A good example of this is surgery for chronic cerebrospinal venous insufficiency (CCSVI) in patients with multiple sclerosis. In the 2000s, Italian researcher Paolo Zamboni reported obstructions of blood flow in the neck of patients with multiple sclerosis, a condition he called CCSVI. Zamboni argued that obstructions in veins lead to a build-up of iron in the central nervous system, which might trigger the autoimmune response seen in multiple sclerosis. His treatment for CCSVI consisted of surgery to clear the blockage of blood flow by inserting balloons or stents to dilate neck veins. Observational studies reported impressive results and news articles featured patients who experienced dramatic improvements and could now get out of their wheelchair. More and more patients with multiple sclerosis were being treated, especially in Canada where the hype was huge after a television program on the procedure. Eventually, two randomized placebo-controlled trials, including one by Zamboni himself, showed that the treatment did not work. CCSVI was not more common in MS patients than in controls as was originally reported and the abnormalities found by Zamboni and colleagues were likely due to misinterpretation of ultrasound data.

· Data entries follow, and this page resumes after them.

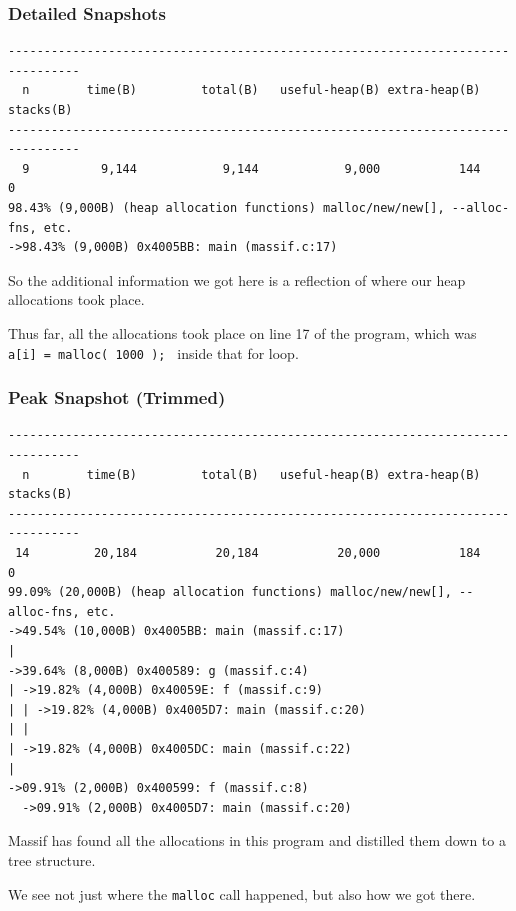 \begin{frame}[fragile]
\frametitle{Detailed Snapshots}

{\scriptsize
\begin{verbatim}
--------------------------------------------------------------------------------
  n        time(B)         total(B)   useful-heap(B) extra-heap(B)    stacks(B)
--------------------------------------------------------------------------------
  9          9,144            9,144            9,000           144            0
98.43% (9,000B) (heap allocation functions) malloc/new/new[], --alloc-fns, etc.
->98.43% (9,000B) 0x4005BB: main (massif.c:17)
\end{verbatim}
}

So the additional information we got here is a reflection of where our heap allocations took place. 

Thus far, all the allocations took place on line 17 of the program, which was \texttt{  a[i] = malloc( 1000 ); } inside that for loop.


\end{frame}


\begin{frame}[fragile]
\frametitle{Peak Snapshot (Trimmed)}


{\scriptsize
\begin{verbatim}
--------------------------------------------------------------------------------
  n        time(B)         total(B)   useful-heap(B) extra-heap(B)    stacks(B)
--------------------------------------------------------------------------------
 14         20,184           20,184           20,000           184            0
99.09% (20,000B) (heap allocation functions) malloc/new/new[], --alloc-fns, etc.
->49.54% (10,000B) 0x4005BB: main (massif.c:17)
| 
->39.64% (8,000B) 0x400589: g (massif.c:4)
| ->19.82% (4,000B) 0x40059E: f (massif.c:9)
| | ->19.82% (4,000B) 0x4005D7: main (massif.c:20)
| |   
| ->19.82% (4,000B) 0x4005DC: main (massif.c:22)
|   
->09.91% (2,000B) 0x400599: f (massif.c:8)
  ->09.91% (2,000B) 0x4005D7: main (massif.c:20)

\end{verbatim}
}

Massif has found all the allocations in this program and distilled them down to a tree structure.

We see not just where the \texttt{malloc} call happened, but also how we got there.


\end{frame}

PFO closure to treat migraine

Another interesting example is PFO surgery for migraine. PFO stands for ‘patent foramen ovale’, a hole between the left and right upper chambers of the heart. PFO is a remnant of fetal anatomy. All fetuses have it because, at this development stage, blood circulation through the lungs isn’t functional yet. The hole normally closes months after birth when it is no longer necessary, but in approximately 25% of people, an opening remains. This is what PFO refers to. Most people with the condition never know they have it and they don’t need treatment.

In the 1990s, however, there were reports of an association between PFO and migraine with aura. Doctors started treating PFO surgically and described how patients’ migraines improved notably afterward. Eventually, 3 randomized controlled trials were conducted and they all showed a small but insignificant improvement in migraine following PFO closure, suggesting the surgery wasn’t effective. A possible link between PFO and migraine is contested. A 2016 review argues that the quality of studies is poor and that “There is no good quality evidence to support a link between migraine and PFO.”

Vertebroplasty: as the methodology of the trials increased, the effect size shrunk

Let’s take a look at another example that follows the same pattern: vertebroplasty. This was a procedure for patients with frequent fractures such as elderly persons with osteopenia or transplant recipients who have to take steroids to suppress their immune response. Vertebroplasty consists of injecting bone cement, or polymethylmethacrylate (PMMA), into the vertebral body to ease the pain and help fractures heal. Initial reports were more than encouraging and the procedure was quickly embraced by multiple surgeons. One editorial stated: “the opportunity to develop this procedure as a real contribution to the well-being of patients with spinal disorders could be enormous. […] Here is a chance for us to ply our surgical skills in an elegant way and really help people. Let’s do it well.” Within a short period, vertebroplasty for osteoporotic compression fractures became a common procedure.

As the methodology of the trials increased, however, the effect size shrunk. As one review explains:

“What seems most impressive in this whole affair has been the relentless shrinking of the apparent vertebroplasty effect size and duration. With each increase in the quality of evidence, the apparent quantity of effect has diminished and diminished until we are searching for any traces of it at all. […] We have gone from 1998, when 90% of a large cohort had immediate and complete relief of symptoms, perhaps lasting a year or longer completely attributed to the procedure to arguing whether even the modest improvement now reported is a totally nonspecific effect, at even 6 weeks after treatment.”

It took approximately 10 years but eventually, two randomized, double-blind, sham-controlled clinical trials were conducted and these showed no benefit of the procedure. These trials also have their weaknesses so perhaps they should not be considered to be the final answer. But as the authors have argued convincingly “the onus is now on proponents of the procedure to disprove our findings in similar high-quality placebo-controlled trial.”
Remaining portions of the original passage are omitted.